Что же ее заинтересовало до такой степени, что она согласилось уделить мне время? В ЦМШ у нее была почасовая нагрузка, но все же основной работой Веры Васильевны были занятия со взрослыми студентами Консерватории.

Решив на сей раз довериться не только своим воспоминаниям, но и памяти человека, сыгравшего в моей истории значительную роль, я посетила на днях профессора Горностаеву в роли заправского журналиста, снаряженная цифровым диктофоном. Как говорится, немного правды спустя много лет.

– Вера Васильевна, как все начиналось?

– Перед тем как мне позвонил Олег Осетинский, я уже слышала твое имя, оно витало в воздухе, многие говорили, что есть такая интересная девочка. Вскоре раздался звонок Олега – он попросил, чтобы я тебя прослушала. Не помню, куда он тебя привел, но помню, что ты действительно мне понравилась: умненькая, с живыми глазками, талантливая. И непохожая на своего отца – он меня как-то сразу насторожил, хотя я не совсем понимала почему.

Вскоре он нанес мне визит с шампанским, вел себя довольно развязно, с моей точки зрения. Я была с ним вежлива, но отметила про себя, что мне никогда не встречались родители, которые бы себя так вели. Он подавал себя не как отец, а как педагог, но на мой вопрос, какое у вас музыкальное образование, ответил – никакого. Это меня сильно удивило. Я – профессионал до мозга костей, я не верю в дилетантизм.

Он произвел на меня впечатление человека крайне раскованного, которому все позволено, для которого не существует моральных барьеров. В нем было что-то ницшеанское, этакий сверхчеловек. И распознав это в довольно короткое время, я сказала себе: э-э-э, да ты, приятель, из епархии сатаны. Одновременно с этим я отметила, что он талантлив, необычен. Перед уроком он говорил тебе: «Полина, запомни, рояль не доска, рояль – это живой организм». Я подумала: хорошо говоришь, я ведь этому и учу. На секунду у меня мелькнула мысль: он мог бы быть помощником, но тут же осеклась – этот гордец не мог быть чьим-то помощником, в этой жизни у него иная роль. Он возражал по всем поводам, и в каждом его суждении преобладала гордыня. Не говоря уже о том, что он постоянно вмешивался в наши занятия.

Однажды ты ушла в школу, мы остались в классе вдвоем с Олегом, и вдруг я почувствовала, что он пытается меня загипнотизировать. Со мной это не прошло, хотя потом страшно разболелась голова, но я подумала: ведь то же самое он делает и с Полиной, а девочке всего восемь лет, как она может с этим справиться?

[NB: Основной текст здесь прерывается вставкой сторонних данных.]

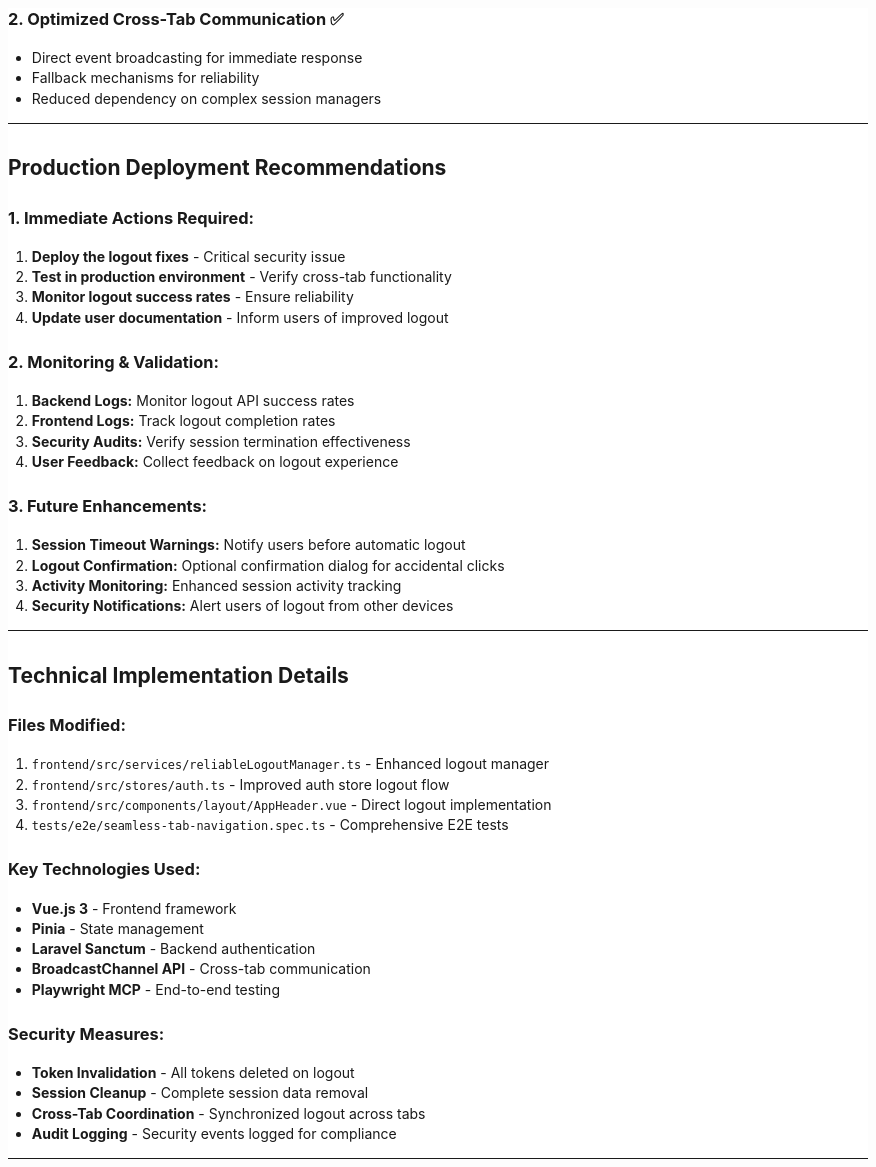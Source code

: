 ### 2. **Optimized Cross-Tab Communication** ✅
- Direct event broadcasting for immediate response
- Fallback mechanisms for reliability
- Reduced dependency on complex session managers

---

## Production Deployment Recommendations

### 1. **Immediate Actions Required:**
1. **Deploy the logout fixes** - Critical security issue
2. **Test in production environment** - Verify cross-tab functionality
3. **Monitor logout success rates** - Ensure reliability
4. **Update user documentation** - Inform users of improved logout

### 2. **Monitoring & Validation:**
1. **Backend Logs:** Monitor logout API success rates
2. **Frontend Logs:** Track logout completion rates
3. **Security Audits:** Verify session termination effectiveness
4. **User Feedback:** Collect feedback on logout experience

### 3. **Future Enhancements:**
1. **Session Timeout Warnings:** Notify users before automatic logout
2. **Logout Confirmation:** Optional confirmation dialog for accidental clicks
3. **Activity Monitoring:** Enhanced session activity tracking
4. **Security Notifications:** Alert users of logout from other devices

---

## Technical Implementation Details

### Files Modified:
1. `frontend/src/services/reliableLogoutManager.ts` - Enhanced logout manager
2. `frontend/src/stores/auth.ts` - Improved auth store logout flow
3. `frontend/src/components/layout/AppHeader.vue` - Direct logout implementation
4. `tests/e2e/seamless-tab-navigation.spec.ts` - Comprehensive E2E tests

### Key Technologies Used:
- **Vue.js 3** - Frontend framework
- **Pinia** - State management
- **Laravel Sanctum** - Backend authentication
- **BroadcastChannel API** - Cross-tab communication
- **Playwright MCP** - End-to-end testing

### Security Measures:
- **Token Invalidation** - All tokens deleted on logout
- **Session Cleanup** - Complete session data removal
- **Cross-Tab Coordination** - Synchronized logout across tabs
- **Audit Logging** - Security events logged for compliance

---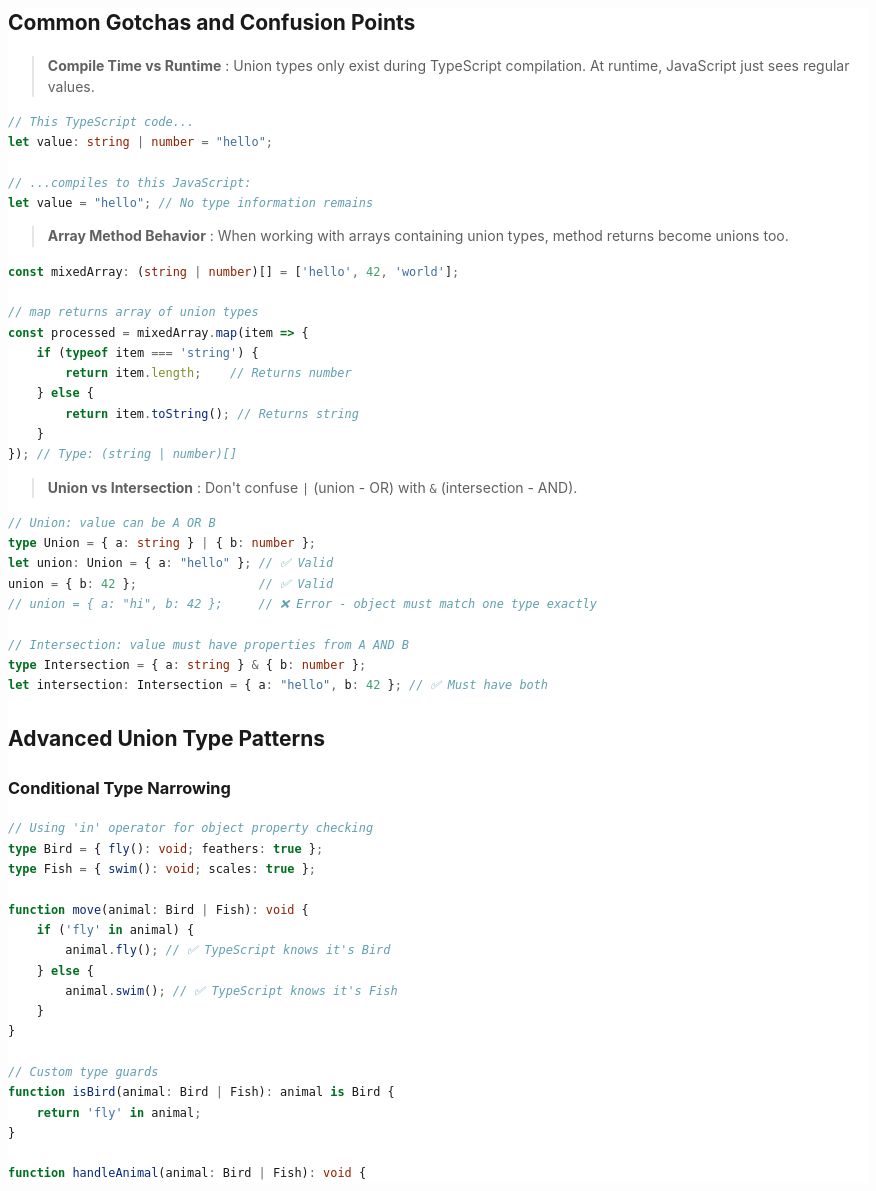 ## Common Gotchas and Confusion Points

> **Compile Time vs Runtime** : Union types only exist during TypeScript compilation. At runtime, JavaScript just sees regular values.

```typescript
// This TypeScript code...
let value: string | number = "hello";

// ...compiles to this JavaScript:
let value = "hello"; // No type information remains
```

> **Array Method Behavior** : When working with arrays containing union types, method returns become unions too.

```typescript
const mixedArray: (string | number)[] = ['hello', 42, 'world'];

// map returns array of union types
const processed = mixedArray.map(item => {
    if (typeof item === 'string') {
        return item.length;    // Returns number
    } else {
        return item.toString(); // Returns string
    }
}); // Type: (string | number)[]
```

> **Union vs Intersection** : Don't confuse `|` (union - OR) with `&` (intersection - AND).

```typescript
// Union: value can be A OR B
type Union = { a: string } | { b: number };
let union: Union = { a: "hello" }; // ✅ Valid
union = { b: 42 };                 // ✅ Valid
// union = { a: "hi", b: 42 };     // ❌ Error - object must match one type exactly

// Intersection: value must have properties from A AND B
type Intersection = { a: string } & { b: number };
let intersection: Intersection = { a: "hello", b: 42 }; // ✅ Must have both
```

## Advanced Union Type Patterns

### Conditional Type Narrowing

```typescript
// Using 'in' operator for object property checking
type Bird = { fly(): void; feathers: true };
type Fish = { swim(): void; scales: true };

function move(animal: Bird | Fish): void {
    if ('fly' in animal) {
        animal.fly(); // ✅ TypeScript knows it's Bird
    } else {
        animal.swim(); // ✅ TypeScript knows it's Fish
    }
}

// Custom type guards
function isBird(animal: Bird | Fish): animal is Bird {
    return 'fly' in animal;
}

function handleAnimal(animal: Bird | Fish): void {
```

Это правда – отец обладал сильнейшим даром убеждения со сверхъестественным напором, и мог буквально загипнотизировать/зомбировать оппонента.

Окрыленный иллюзией, что наконец-то нашел единомышленника, отец принялся водить меня на занятия к Вере Васильевне. Уроки проходили или у профессора дома, на Ленинском проспекте, или в 29-м классе Московской консерватории.

На уроках Горностаевой в Консерватории, как правило, присутствовало много народу: студенты, методисты, педагоги из дружественных учебных заведений, направленные по разнарядке на повышение квалификации, просто любопытствующие. Играть перед ними было мукой у позорного столба: каждая ошибка и публичное замечание Горностаевой оборачивались для меня дома наказанием.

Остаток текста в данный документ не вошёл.